**Activity**
Extract every line starting at the line that contains "Sep 17 2021)" and ending with the final line of the data, inclusive; give only those lines, word for word.

= = =

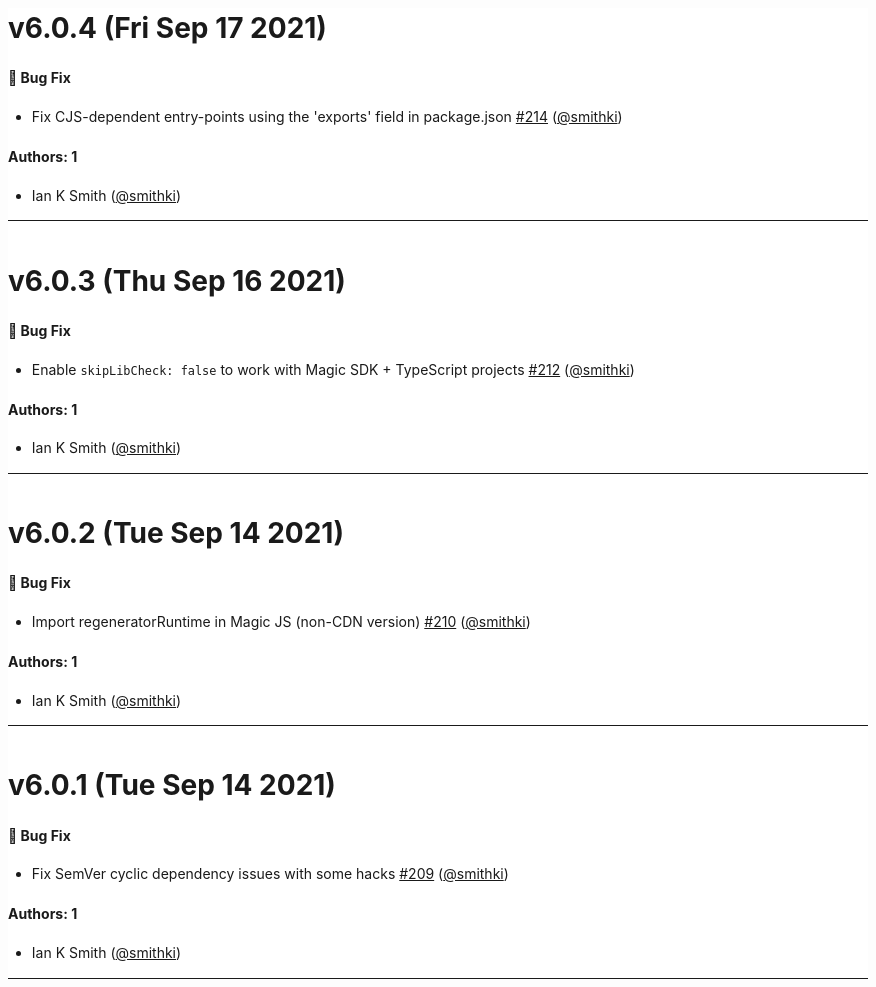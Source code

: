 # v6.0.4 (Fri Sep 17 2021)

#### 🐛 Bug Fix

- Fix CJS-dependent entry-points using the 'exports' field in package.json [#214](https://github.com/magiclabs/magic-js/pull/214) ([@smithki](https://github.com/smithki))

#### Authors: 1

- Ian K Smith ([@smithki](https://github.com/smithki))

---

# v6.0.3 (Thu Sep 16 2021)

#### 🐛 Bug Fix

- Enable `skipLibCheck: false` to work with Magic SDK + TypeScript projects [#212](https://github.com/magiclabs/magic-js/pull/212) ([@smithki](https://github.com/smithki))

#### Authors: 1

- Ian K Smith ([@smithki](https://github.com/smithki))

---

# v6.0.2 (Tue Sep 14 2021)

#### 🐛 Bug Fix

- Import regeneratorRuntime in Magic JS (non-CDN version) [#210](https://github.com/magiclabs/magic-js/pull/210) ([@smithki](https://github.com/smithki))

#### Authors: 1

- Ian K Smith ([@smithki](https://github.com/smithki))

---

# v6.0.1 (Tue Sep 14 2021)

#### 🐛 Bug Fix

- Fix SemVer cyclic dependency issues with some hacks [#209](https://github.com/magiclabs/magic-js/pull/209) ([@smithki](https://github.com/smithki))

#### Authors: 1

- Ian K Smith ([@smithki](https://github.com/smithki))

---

= = =

**Answer space**
: # v6.0.4 (Fri Sep 17 2021)

#### 🐛 Bug Fix

- Fix CJS-dependent entry-points using the 'exports' field in package.json [#214](https://github.com/magiclabs/magic-js/pull/214) ([@smithki](https://github.com/smithki))

#### Authors: 1

- Ian K Smith ([@smithki](https://github.com/smithki))

---

# v6.0.3 (Thu Sep 16 2021)

#### 🐛 Bug Fix

- Enable `skipLibCheck: false` to work with Magic SDK + TypeScript projects [#212](https://github.com/magiclabs/magic-js/pull/212) ([@smithki](https://github.com/smithki))

#### Authors: 1

- Ian K Smith ([@smithki](https://github.com/smithki))

---

# v6.0.2 (Tue Sep 14 2021)

#### 🐛 Bug Fix

- Import regeneratorRuntime in Magic JS (non-CDN version) [#210](https://github.com/magiclabs/magic-js/pull/210) ([@smithki](https://github.com/smithki))

#### Authors: 1

- Ian K Smith ([@smithki](https://github.com/smithki))

---

# v6.0.1 (Tue Sep 14 2021)

#### 🐛 Bug Fix

- Fix SemVer cyclic dependency issues with some hacks [#209](https://github.com/magiclabs/magic-js/pull/209) ([@smithki](https://github.com/smithki))

#### Authors: 1

- Ian K Smith ([@smithki](https://github.com/smithki))

---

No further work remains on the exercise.